### PROMPT:
Look through the records below for the line with "# 295 Australian". Return that line and each one after it up to and including the line with "3 See Document 279, note 2.", exactly.

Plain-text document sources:
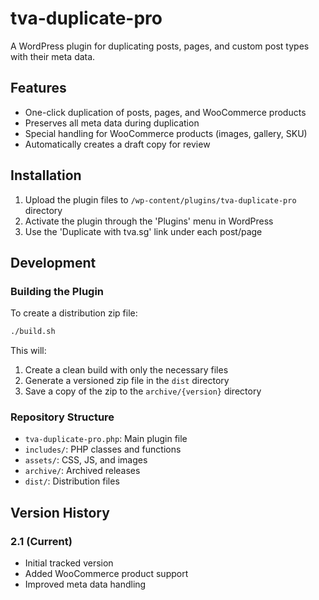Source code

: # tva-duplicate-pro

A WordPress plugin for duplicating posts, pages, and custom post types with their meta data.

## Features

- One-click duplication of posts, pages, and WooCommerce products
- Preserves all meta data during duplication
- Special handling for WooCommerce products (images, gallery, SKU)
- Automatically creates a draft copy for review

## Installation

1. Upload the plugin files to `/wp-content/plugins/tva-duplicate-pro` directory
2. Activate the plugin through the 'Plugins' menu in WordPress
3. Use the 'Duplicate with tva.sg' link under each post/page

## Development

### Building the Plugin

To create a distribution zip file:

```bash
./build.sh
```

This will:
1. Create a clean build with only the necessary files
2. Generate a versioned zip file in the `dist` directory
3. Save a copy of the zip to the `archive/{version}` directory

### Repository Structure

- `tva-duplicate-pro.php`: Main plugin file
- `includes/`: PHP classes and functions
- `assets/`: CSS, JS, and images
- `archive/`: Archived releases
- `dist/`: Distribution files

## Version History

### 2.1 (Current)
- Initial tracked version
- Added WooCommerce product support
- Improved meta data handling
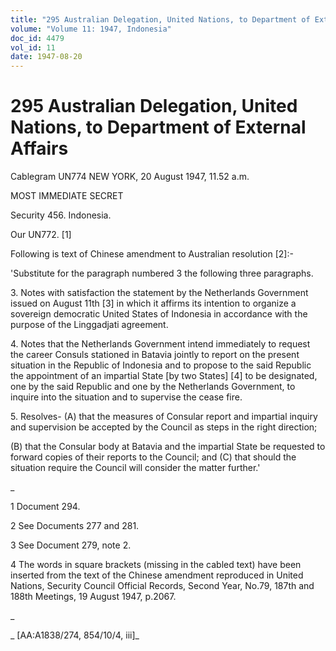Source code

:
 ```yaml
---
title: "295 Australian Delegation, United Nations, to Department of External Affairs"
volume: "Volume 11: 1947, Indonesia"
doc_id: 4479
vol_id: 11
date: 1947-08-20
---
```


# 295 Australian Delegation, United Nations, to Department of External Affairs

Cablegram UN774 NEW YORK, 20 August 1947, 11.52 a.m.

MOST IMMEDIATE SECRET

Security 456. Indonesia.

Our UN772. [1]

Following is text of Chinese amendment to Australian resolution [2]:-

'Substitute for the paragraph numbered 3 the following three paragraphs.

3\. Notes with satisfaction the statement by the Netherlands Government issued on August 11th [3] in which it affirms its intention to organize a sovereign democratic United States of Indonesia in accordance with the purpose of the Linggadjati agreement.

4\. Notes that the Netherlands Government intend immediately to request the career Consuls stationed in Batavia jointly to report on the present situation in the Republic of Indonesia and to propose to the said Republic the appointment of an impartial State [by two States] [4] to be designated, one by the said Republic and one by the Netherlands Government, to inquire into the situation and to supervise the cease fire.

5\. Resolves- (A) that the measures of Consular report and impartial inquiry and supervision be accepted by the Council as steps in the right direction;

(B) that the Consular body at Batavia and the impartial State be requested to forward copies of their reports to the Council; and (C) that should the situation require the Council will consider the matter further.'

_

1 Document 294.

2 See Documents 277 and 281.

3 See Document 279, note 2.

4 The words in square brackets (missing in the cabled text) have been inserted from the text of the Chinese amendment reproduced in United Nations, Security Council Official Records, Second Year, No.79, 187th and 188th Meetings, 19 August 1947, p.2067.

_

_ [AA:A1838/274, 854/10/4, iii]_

### FINISHED TASK:
# 295 Australian Delegation, United Nations, to Department of External Affairs

Cablegram UN774 NEW YORK, 20 August 1947, 11.52 a.m.

MOST IMMEDIATE SECRET

Security 456. Indonesia.

Our UN772. [1]

Following is text of Chinese amendment to Australian resolution [2]:-

'Substitute for the paragraph numbered 3 the following three paragraphs.

3\. Notes with satisfaction the statement by the Netherlands Government issued on August 11th [3] in which it affirms its intention to organize a sovereign democratic United States of Indonesia in accordance with the purpose of the Linggadjati agreement.

4\. Notes that the Netherlands Government intend immediately to request the career Consuls stationed in Batavia jointly to report on the present situation in the Republic of Indonesia and to propose to the said Republic the appointment of an impartial State [by two States] [4] to be designated, one by the said Republic and one by the Netherlands Government, to inquire into the situation and to supervise the cease fire.

5\. Resolves- (A) that the measures of Consular report and impartial inquiry and supervision be accepted by the Council as steps in the right direction;

(B) that the Consular body at Batavia and the impartial State be requested to forward copies of their reports to the Council; and (C) that should the situation require the Council will consider the matter further.'

_

1 Document 294.

2 See Documents 277 and 281.

3 See Document 279, note 2.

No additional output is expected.